*Information provided:*
□ □ □ □ □ □ □

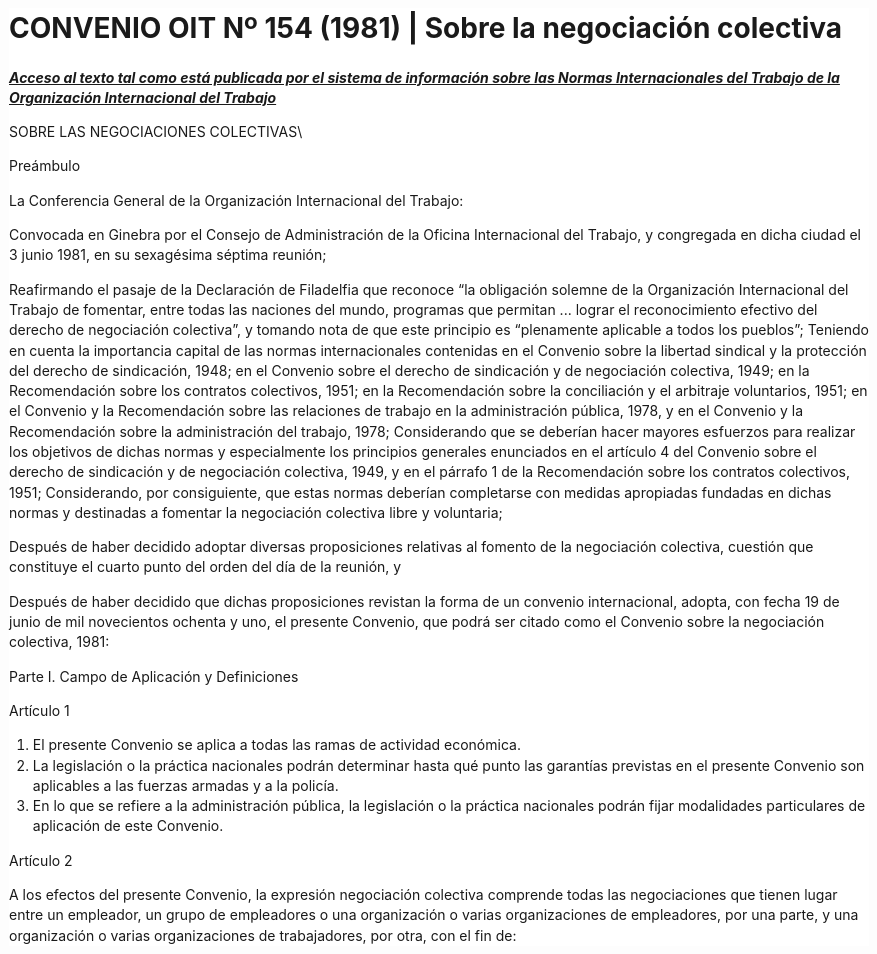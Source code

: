 # CONVENIO OIT Nº 154 (1981) | Sobre la negociación colectiva

__[_Acceso al texto tal como está publicada por el sistema de información sobre las Normas Internacionales del Trabajo de la Organización Internacional del Trabajo_](https://drive.google.com/file/d/1GwmQF9AFPXBdLf\_BZoGiZEY1\_7nnDFGC/view?usp=sharing)__



SOBRE LAS NEGOCIACIONES COLECTIVAS\


Preámbulo&#x20;

La Conferencia General de la Organización Internacional del Trabajo:

Convocada en Ginebra por el Consejo de Administración de la Oficina Internacional del Trabajo, y congregada en dicha ciudad el 3 junio 1981, en su sexagésima séptima reunión;

Reafirmando el pasaje de la Declaración de Filadelfia que reconoce “la obligación solemne de la Organización Internacional del Trabajo de fomentar, entre todas las naciones del mundo, programas que permitan ... lograr el reconocimiento efectivo del derecho de negociación colectiva”, y tomando nota de que este principio es “plenamente aplicable a todos los pueblos”; Teniendo en cuenta la importancia capital de las normas internacionales contenidas en el Convenio sobre la libertad sindical y la protección del derecho de sindicación, 1948; en el Convenio sobre el derecho de sindicación y de negociación colectiva, 1949; en la Recomendación sobre los contratos colectivos, 1951; en la Recomendación sobre la conciliación y el arbitraje voluntarios, 1951; en el Convenio y la Recomendación sobre las relaciones de trabajo en la administración pública, 1978, y en el Convenio y la Recomendación sobre la administración del trabajo, 1978; Considerando que se deberían hacer mayores esfuerzos para realizar los objetivos de dichas normas y especialmente los principios generales enunciados en el artículo 4 del Convenio sobre el derecho de sindicación y de negociación colectiva, 1949, y en el párrafo 1 de la Recomendación sobre los contratos colectivos, 1951; Considerando, por consiguiente, que estas normas deberían completarse con medidas apropiadas fundadas en dichas normas y destinadas a fomentar la negociación colectiva libre y voluntaria;

Después de haber decidido adoptar diversas proposiciones relativas al fomento de la negociación colectiva, cuestión que constituye el cuarto punto del orden del día de la reunión, y

Después de haber decidido que dichas proposiciones revistan la forma de un convenio internacional, adopta, con fecha 19 de junio de mil novecientos ochenta y uno, el presente Convenio, que podrá ser citado como el Convenio sobre la negociación colectiva, 1981:

Parte I. Campo de Aplicación y Definiciones

Artículo 1

1. El presente Convenio se aplica a todas las ramas de actividad económica.&#x20;
2. La legislación o la práctica nacionales podrán determinar hasta qué punto las garantías previstas en el presente Convenio son aplicables a las fuerzas armadas y a la policía.&#x20;
3. En lo que se refiere a la administración pública, la legislación o la práctica nacionales podrán fijar modalidades particulares de aplicación de este Convenio.&#x20;

Artículo 2

A los efectos del presente Convenio, la expresión negociación colectiva comprende todas las negociaciones que tienen lugar entre un empleador, un grupo de empleadores o una organización o varias organizaciones de empleadores, por una parte, y una organización o varias organizaciones de trabajadores, por otra, con el fin de:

□ □ □ □ □ □ □

*What the task asks:*
Output the lines above exactly, but only those between the line holding "Preámbulo&#x20;" and the line holding "Convocada en Ginebra", inclusive.

*Written response:*
Preámbulo&#x20;

La Conferencia General de la Organización Internacional del Trabajo:

Convocada en Ginebra por el Consejo de Administración de la Oficina Internacional del Trabajo, y congregada en dicha ciudad el 3 junio 1981, en su sexagésima séptima reunión;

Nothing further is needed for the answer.